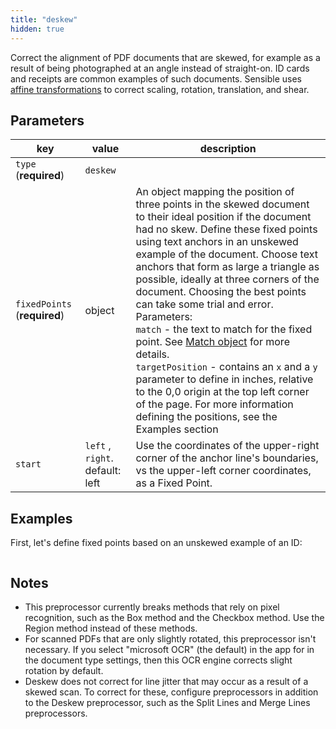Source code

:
```yaml
---
title: "deskew"
hidden: true
---
```


Correct the alignment of PDF documents that are skewed, for example as a result of being  photographed at an angle instead of straight-on.  ID cards and receipts are common examples of such documents.  Sensible uses [affine transformations](https://homepages.inf.ed.ac.uk/rbf/HIPR2/affine.htm)  to correct scaling, rotation, translation, and shear. 



Parameters
----

| key                       | value   | description                                                      |
| ------------------------- | ------ | ------------------------------------------------------------ |
| `type` (**required**)     | `deskew` |                                                    |
| `fixedPoints` (**required**) | object | An object mapping the position of three points in the skewed document to their ideal position if the document had no skew. Define these fixed points using text anchors in an unskewed example of the document. Choose text anchors that form as large a triangle as possible, ideally at three corners of the document. Choosing the best points can take some trial and error. Parameters:<br/>`match` - the text to match for the fixed point. See [Match object](docs:match-object) for more details.<br/>`targetPosition` - contains an `x` and a `y` parameter to define in inches, relative to the 0,0 origin at the top left corner of the page. For more information defining the positions, see the Examples section<br/> |
| `start` | `left` , `right`. default: left | Use the coordinates of the upper-right corner of the anchor line's boundaries, vs the upper-left corner coordinates, as a Fixed Point. |

Examples
----

First, let's define fixed points based on an unskewed example of an ID:



```

```

Notes
----

- This preprocessor currently breaks methods that rely on pixel recognition, such as the Box method and the Checkbox method. Use the Region method instead of these methods.
- For scanned PDFs that are only slightly rotated, this preprocessor isn't necessary.  If you select "microsoft OCR" (the default) in the app for in the document type settings, then this OCR engine corrects slight rotation by default.
- Deskew does not correct for line jitter that may occur as a result of a skewed scan. To correct for these, configure preprocessors in addition to the Deskew preprocessor, such as the Split Lines and Merge Lines preprocessors.

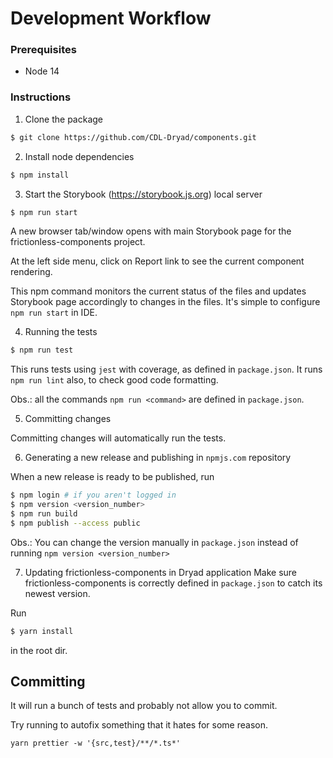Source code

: # Development Workflow

### Prerequisites
- Node 14

### Instructions

1. Clone the package
```bash
$ git clone https://github.com/CDL-Dryad/components.git 
```

2. Install node dependencies
```bash
$ npm install
```

3. Start the Storybook (https://storybook.js.org) local server
```bash
$ npm run start
```
A new browser tab/window opens with main Storybook page for the frictionless-components project.

At the left side menu, click on Report link to see the current component rendering.

This npm command monitors the current status of the files and updates Storybook page accordingly to changes in the files.
It's simple to configure `npm run start` in IDE.

4. Running the tests
```bash
$ npm run test
```
This runs tests using `jest` with coverage, as defined in `package.json`.
It runs `npm run lint` also, to check good code formatting.

Obs.: all the commands `npm run <command>` are defined in `package.json`.

5. Committing changes

Committing changes will automatically run the tests.

6. Generating a new release and publishing in `npmjs.com` repository

When a new release is ready to be published, run
```bash
$ npm login # if you aren't logged in
$ npm version <version_number>
$ npm run build
$ npm publish --access public
```
Obs.: You can change the version manually in `package.json` instead of running `npm version <version_number>`

7. Updating frictionless-components in Dryad application
Make sure frictionless-components is correctly defined in `package.json` to catch its newest version.

Run
```bash
$ yarn install
```
in the root dir.

## Committing

It will run a bunch of tests and probably not allow you to commit.

Try running to autofix something that it hates for some reason.

`yarn prettier -w '{src,test}/**/*.ts*'`
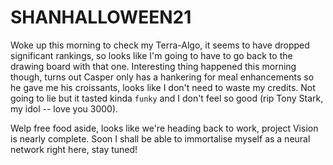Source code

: # SHANHALLOWEEN21

Woke up this morning to check my Terra-Algo, it seems to have dropped significant rankings, so looks like I'm going to have to go back to the drawing board with that one.
Interesting thing happened this morning though, turns out Casper only has a hankering for meal enhancements so he gave me his croissants, looks like I don't need to waste
my credits. Not going to lie but it tasted kinda ```funky``` and I don't feel so good (rip Tony Stark, my idol -- love you 3000).

Welp free food aside, looks like we're heading back to work, project Vision is nearly complete. Soon I shall be able to immortalise myself as a neural network right here, stay tuned!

Work item →
With the pictures removed, copy the data above word for word.

Solution to this problem →
Source code

:
```yaml
---
title: "deskew"
hidden: true
---
```


Correct the alignment of PDF documents that are skewed, for example as a result of being  photographed at an angle instead of straight-on.  ID cards and receipts are common examples of such documents.  Sensible uses [affine transformations](https://homepages.inf.ed.ac.uk/rbf/HIPR2/affine.htm)  to correct scaling, rotation, translation, and shear. 



Parameters
----

| key                       | value   | description                                                      |
| ------------------------- | ------ | ------------------------------------------------------------ |
| `type` (**required**)     | `deskew` |                                                    |
| `fixedPoints` (**required**) | object | An object mapping the position of three points in the skewed document to their ideal position if the document had no skew. Define these fixed points using text anchors in an unskewed example of the document. Choose text anchors that form as large a triangle as possible, ideally at three corners of the document. Choosing the best points can take some trial and error. Parameters:<br/>`match` - the text to match for the fixed point. See [Match object](docs:match-object) for more details.<br/>`targetPosition` - contains an `x` and a `y` parameter to define in inches, relative to the 0,0 origin at the top left corner of the page. For more information defining the positions, see the Examples section<br/> |
| `start` | `left` , `right`. default: left | Use the coordinates of the upper-right corner of the anchor line's boundaries, vs the upper-left corner coordinates, as a Fixed Point. |

Examples
----

First, let's define fixed points based on an unskewed example of an ID:



```

```

Notes
----

- This preprocessor currently breaks methods that rely on pixel recognition, such as the Box method and the Checkbox method. Use the Region method instead of these methods.
- For scanned PDFs that are only slightly rotated, this preprocessor isn't necessary.  If you select "microsoft OCR" (the default) in the app for in the document type settings, then this OCR engine corrects slight rotation by default.
- Deskew does not correct for line jitter that may occur as a result of a skewed scan. To correct for these, configure preprocessors in addition to the Deskew preprocessor, such as the Split Lines and Merge Lines preprocessors.

Source code

: # Development Workflow

### Prerequisites
- Node 14

### Instructions

1. Clone the package
```bash
$ git clone https://github.com/CDL-Dryad/components.git 
```

2. Install node dependencies
```bash
$ npm install
```

3. Start the Storybook (https://storybook.js.org) local server
```bash
$ npm run start
```
A new browser tab/window opens with main Storybook page for the frictionless-components project.

At the left side menu, click on Report link to see the current component rendering.

This npm command monitors the current status of the files and updates Storybook page accordingly to changes in the files.
It's simple to configure `npm run start` in IDE.

4. Running the tests
```bash
$ npm run test
```
This runs tests using `jest` with coverage, as defined in `package.json`.
It runs `npm run lint` also, to check good code formatting.

Obs.: all the commands `npm run <command>` are defined in `package.json`.

5. Committing changes

Committing changes will automatically run the tests.

6. Generating a new release and publishing in `npmjs.com` repository

When a new release is ready to be published, run
```bash
$ npm login # if you aren't logged in
$ npm version <version_number>
$ npm run build
$ npm publish --access public
```
Obs.: You can change the version manually in `package.json` instead of running `npm version <version_number>`

7. Updating frictionless-components in Dryad application
Make sure frictionless-components is correctly defined in `package.json` to catch its newest version.

Run
```bash
$ yarn install
```
in the root dir.

## Committing

It will run a bunch of tests and probably not allow you to commit.

Try running to autofix something that it hates for some reason.

`yarn prettier -w '{src,test}/**/*.ts*'`
Source code

: # SHANHALLOWEEN21

Woke up this morning to check my Terra-Algo, it seems to have dropped significant rankings, so looks like I'm going to have to go back to the drawing board with that one.
Interesting thing happened this morning though, turns out Casper only has a hankering for meal enhancements so he gave me his croissants, looks like I don't need to waste
my credits. Not going to lie but it tasted kinda ```funky``` and I don't feel so good (rip Tony Stark, my idol -- love you 3000).

Welp free food aside, looks like we're heading back to work, project Vision is nearly complete. Soon I shall be able to immortalise myself as a neural network right here, stay tuned!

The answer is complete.